Why don't we have the difficult conversations? When there is conflict, why don't we talk about it? Why is there conflict between people who care for each other? In the bible, James offers an opinion when he says in Chapter 4:

"Where do you think all these appalling wars and quarrels come from? Do you think they just happen? Think again. They come about because you want your own way, and fight for it deep inside yourselves. You lust for what you don't have and are willing to kill to get it. You want what isn't yours and will risk violence to get your hands on it." (emphasis mine)

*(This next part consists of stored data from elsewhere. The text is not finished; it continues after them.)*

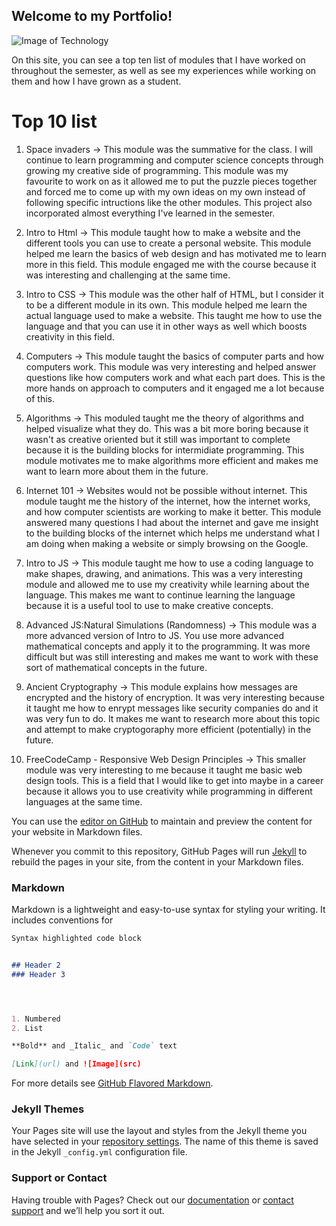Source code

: ## Welcome to my Portfolio!
![Image of Technology](https://www.cpacanada.ca/-/media/site/operational/ec-education-certification/images/g10269-ec.jpg)

On this site, you can see a top ten list of modules that I have worked on throughout the semester, as well as see my experiences while working on them and how I have grown as a student.

# Top 10 list
1. Space invaders -> This module was the summative for the class. I will continue to learn programming and computer science concepts through growing my creative side of programming. This module was my favourite to work on as it allowed me to put the puzzle pieces together and forced me to come up with my own ideas on my own instead of following specific intructions like the other modules. This project also incorporated almost everything I've learned in the semester.

2. Intro to Html -> This module taught how to make a website and the different tools you can use to create a personal website. This module helped me learn the basics of web design and has motivated me to learn more in this field. This module engaged me with the course because it was interesting and challenging at the same time. 

3. Intro to CSS -> This module was the other half of HTML, but I consider it to be a different module in its own. This module helped me learn the actual language used to make a website. This taught me how to use the language and that you can use it in other ways as well which boosts creativity in this field. 

4. Computers -> This module taught the basics of computer parts and how computers work. This module was very interesting and helped answer questions like how computers work and what each part does. This is the more hands on approach to computers and it engaged me a lot because of this.

5. Algorithms -> This moduled taught me the theory of algorithms and helped visualize what they do. This was a bit more boring because it wasn't as creative oriented but it still was important to complete because it is the building blocks for intermidiate programming. This module motivates me to make algorithms more efficient and makes me want to learn more about them in the future.

6. Internet 101 -> Websites would not be possible without internet. This module taught me the history of the internet, how the internet works, and how computer scientists are working to make it better. This module answered many questions I had about the internet and gave me insight to the building blocks of the internet which helps me understand what I am doing when making a website or simply browsing on the Google. 
7. Intro to JS -> This module taught me how to use a coding language to make shapes, drawing, and animations. This was a very interesting module and allowed me to use my creativity while learning about the language. This makes me want to continue learning the language because it is a useful tool to use to make creative concepts.

8. Advanced JS:Natural Simulations (Randomness) -> This module was a more advanced version of Intro to JS. You use more advanced mathematical concepts and apply it to the programming. It was more difficult but was still interesting and makes me want to work with these sort of mathematical concepts in the future.

9. Ancient Cryptography -> This module explains how messages are encrypted and the history of encryption. It was very interesting because it taught me how to enrypt messages like security companies do and it was very fun to do. It makes me want to research more about this topic and attempt to make cryptogoraphy more efficient (potentially) in the future.

10. FreeCodeCamp - Responsive Web Design Principles -> This smaller module was very interesting to me because it taught me basic web design tools. This is a field that I would like to get into maybe in a career because it allows you to use creativity while programming in different languages at the same time. 






You can use the [editor on GitHub](https://github.com/ChrisVodden/Portfolio/edit/master/index.md) to maintain and preview the content for your website in Markdown files.

Whenever you commit to this repository, GitHub Pages will run [Jekyll](https://jekyllrb.com/) to rebuild the pages in your site, from the content in your Markdown files.

### Markdown

Markdown is a lightweight and easy-to-use syntax for styling your writing. It includes conventions for

```markdown
Syntax highlighted code block


## Header 2
### Header 3




1. Numbered
2. List

**Bold** and _Italic_ and `Code` text

[Link](url) and ![Image](src)
```

For more details see [GitHub Flavored Markdown](https://guides.github.com/features/mastering-markdown/).

### Jekyll Themes

Your Pages site will use the layout and styles from the Jekyll theme you have selected in your [repository settings](https://github.com/ChrisVodden/Portfolio/settings). The name of this theme is saved in the Jekyll `_config.yml` configuration file.

### Support or Contact

Having trouble with Pages? Check out our [documentation](https://help.github.com/categories/github-pages-basics/) or [contact support](https://github.com/contact) and we’ll help you sort it out.
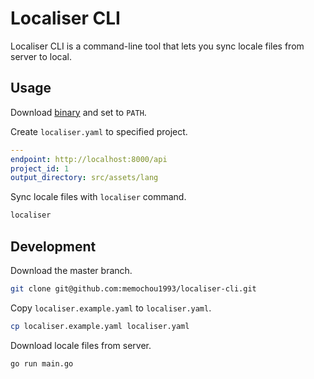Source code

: # Localiser CLI

Localiser CLI is a command-line tool that lets you sync locale files from server to local.

## Usage

Download [binary](https://github.com/memochou1993/localiser-cli/tree/master/bin) and set to `PATH`.

Create `localiser.yaml` to specified project.

```YAML
---
endpoint: http://localhost:8000/api
project_id: 1
output_directory: src/assets/lang
```

Sync locale files with `localiser` command.

```BASH
localiser
```

## Development

Download the master branch.

```BASH
git clone git@github.com:memochou1993/localiser-cli.git
```

Copy `localiser.example.yaml` to `localiser.yaml`.

```BASH
cp localiser.example.yaml localiser.yaml
```

Download locale files from server.

```BASH
go run main.go
```
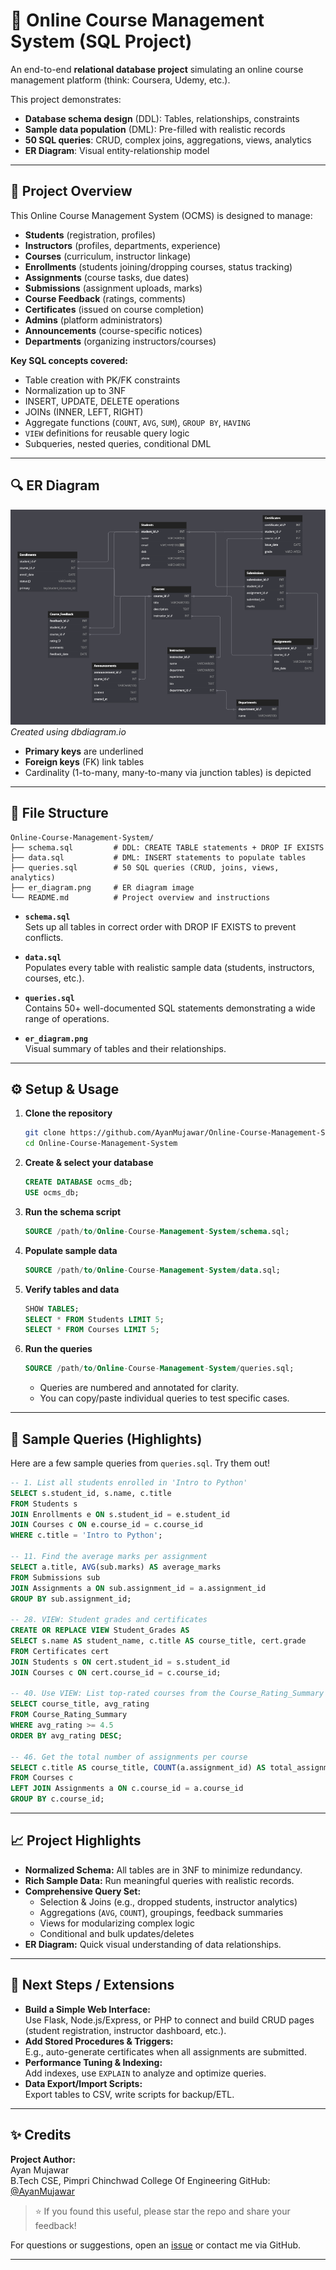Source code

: # 🧠 Online Course Management System (SQL Project)

An end-to-end **relational database project** simulating an online course management platform (think: Coursera, Udemy, etc.).

This project demonstrates:
- **Database schema design** (DDL): Tables, relationships, constraints  
- **Sample data population** (DML): Pre-filled with realistic records  
- **50 SQL queries**: CRUD, complex joins, aggregations, views, analytics  
- **ER Diagram**: Visual entity-relationship model

---

## 📌 Project Overview

This Online Course Management System (OCMS) is designed to manage:

- **Students** (registration, profiles)
- **Instructors** (profiles, departments, experience)
- **Courses** (curriculum, instructor linkage)
- **Enrollments** (students joining/dropping courses, status tracking)
- **Assignments** (course tasks, due dates)
- **Submissions** (assignment uploads, marks)
- **Course Feedback** (ratings, comments)
- **Certificates** (issued on course completion)
- **Admins** (platform administrators)
- **Announcements** (course-specific notices)
- **Departments** (organizing instructors/courses)

**Key SQL concepts covered:**
- Table creation with PK/FK constraints
- Normalization up to 3NF
- INSERT, UPDATE, DELETE operations
- JOINs (INNER, LEFT, RIGHT)
- Aggregate functions (`COUNT`, `AVG`, `SUM`), `GROUP BY`, `HAVING`
- `VIEW` definitions for reusable query logic
- Subqueries, nested queries, conditional DML

---

## 🔍 ER Diagram

![ER Diagram](./er_diagram.png)  
*Created using dbdiagram.io*

- **Primary keys** are underlined  
- **Foreign keys** (FK) link tables  
- Cardinality (1-to-many, many-to-many via junction tables) is depicted

---

## 🔧 File Structure

```
Online-Course-Management-System/
├── schema.sql         # DDL: CREATE TABLE statements + DROP IF EXISTS
├── data.sql           # DML: INSERT statements to populate tables
├── queries.sql        # 50 SQL queries (CRUD, joins, views, analytics)
├── er_diagram.png     # ER diagram image
└── README.md          # Project overview and instructions
```

- **`schema.sql`**  
  Sets up all tables in correct order with DROP IF EXISTS to prevent conflicts.

- **`data.sql`**  
  Populates every table with realistic sample data (students, instructors, courses, etc.).

- **`queries.sql`**  
  Contains 50+ well-documented SQL statements demonstrating a wide range of operations.

- **`er_diagram.png`**  
  Visual summary of tables and their relationships.

---

## ⚙️ Setup & Usage

1. **Clone the repository**
   ```bash
   git clone https://github.com/AyanMujawar/Online-Course-Management-System.git
   cd Online-Course-Management-System
   ```

2. **Create & select your database**
   ```sql
   CREATE DATABASE ocms_db;
   USE ocms_db;
   ```

3. **Run the schema script**
   ```sql
   SOURCE /path/to/Online-Course-Management-System/schema.sql;
   ```

4. **Populate sample data**
   ```sql
   SOURCE /path/to/Online-Course-Management-System/data.sql;
   ```

5. **Verify tables and data**
   ```sql
   SHOW TABLES;
   SELECT * FROM Students LIMIT 5;
   SELECT * FROM Courses LIMIT 5;
   ```

6. **Run the queries**
   ```sql
   SOURCE /path/to/Online-Course-Management-System/queries.sql;
   ```
   - Queries are numbered and annotated for clarity.
   - You can copy/paste individual queries to test specific cases.

---

## 🧮 Sample Queries (Highlights)

Here are a few sample queries from `queries.sql`. Try them out!

```sql
-- 1. List all students enrolled in 'Intro to Python'
SELECT s.student_id, s.name, c.title
FROM Students s
JOIN Enrollments e ON s.student_id = e.student_id
JOIN Courses c ON e.course_id = c.course_id
WHERE c.title = 'Intro to Python';

-- 11. Find the average marks per assignment
SELECT a.title, AVG(sub.marks) AS average_marks
FROM Submissions sub
JOIN Assignments a ON sub.assignment_id = a.assignment_id
GROUP BY sub.assignment_id;

-- 28. VIEW: Student grades and certificates
CREATE OR REPLACE VIEW Student_Grades AS
SELECT s.name AS student_name, c.title AS course_title, cert.grade
FROM Certificates cert
JOIN Students s ON cert.student_id = s.student_id
JOIN Courses c ON cert.course_id = c.course_id;

-- 40. Use VIEW: List top-rated courses from the Course_Rating_Summary view
SELECT course_title, avg_rating
FROM Course_Rating_Summary
WHERE avg_rating >= 4.5
ORDER BY avg_rating DESC;

-- 46. Get the total number of assignments per course
SELECT c.title AS course_title, COUNT(a.assignment_id) AS total_assignments
FROM Courses c
LEFT JOIN Assignments a ON c.course_id = a.course_id
GROUP BY c.course_id;
```

---

## 📈 Project Highlights

- **Normalized Schema:** All tables are in 3NF to minimize redundancy.
- **Rich Sample Data:** Run meaningful queries with realistic records.
- **Comprehensive Query Set:**  
    - Selection & Joins (e.g., dropped students, instructor analytics)
    - Aggregations (`AVG`, `COUNT`), groupings, feedback summaries
    - Views for modularizing complex logic
    - Conditional and bulk updates/deletes
- **ER Diagram:** Quick visual understanding of data relationships.

---


## 🚀 Next Steps / Extensions

- **Build a Simple Web Interface:**  
  Use Flask, Node.js/Express, or PHP to connect and build CRUD pages (student registration, instructor dashboard, etc.).
- **Add Stored Procedures & Triggers:**  
  E.g., auto-generate certificates when all assignments are submitted.
- **Performance Tuning & Indexing:**  
  Add indexes, use `EXPLAIN` to analyze and optimize queries.
- **Data Export/Import Scripts:**  
  Export tables to CSV, write scripts for backup/ETL.

---

## ✨ Credits

**Project Author:**  
Ayan Mujawar  
B.Tech CSE, Pimpri Chinchwad College Of Engineering 
GitHub: [@AyanMujawar](https://github.com/AyanMujawar)

> ⭐️ If you found this useful, please star the repo and share your feedback!

For questions or suggestions, open an [issue](https://github.com/AyanMujawar/Online-Course-Management-System/issues) or contact me via GitHub.

---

If it was obvious when we acted this way, it would be easy. But we want our own way, because it is "the best way." We tell one another that "you aren't wrong, but I want to offer a different perspective." Nobody can argue with a different perspective, right? My opinion is that we camouflage what we say enough so that we think we have the right to say whatever we want. After all, it's just my opinion and I am entitled to my opinion, right? Let me say this...if you think I am wrong, tell me. But, understand that I think I am right, and just because you disagree doesn't make it so.

Additionally, if our friendship is strong enough for you to offer your opinion, be prepared to listen to mine. Don't think that yours is right, just because of the roles which we may have played in the past. Don't assume mine is right just because it's mine, but listen to it. Be prepared to have the difficult conversations, if the relationship is worth it. It may be difficult because of the roles we have played in the past. In fact, it will be difficult to get past the roles we may think we are expected to play...expected to play.

Roles can change, but the new roles must be understood. If not, nothing will change. We'll work on the project and get the job done. And then we will go our seperate ways. The only way to understand is to have the discussions...even the difficult ones. Each person must decide if the effort is worth what can be achieved. I think it is.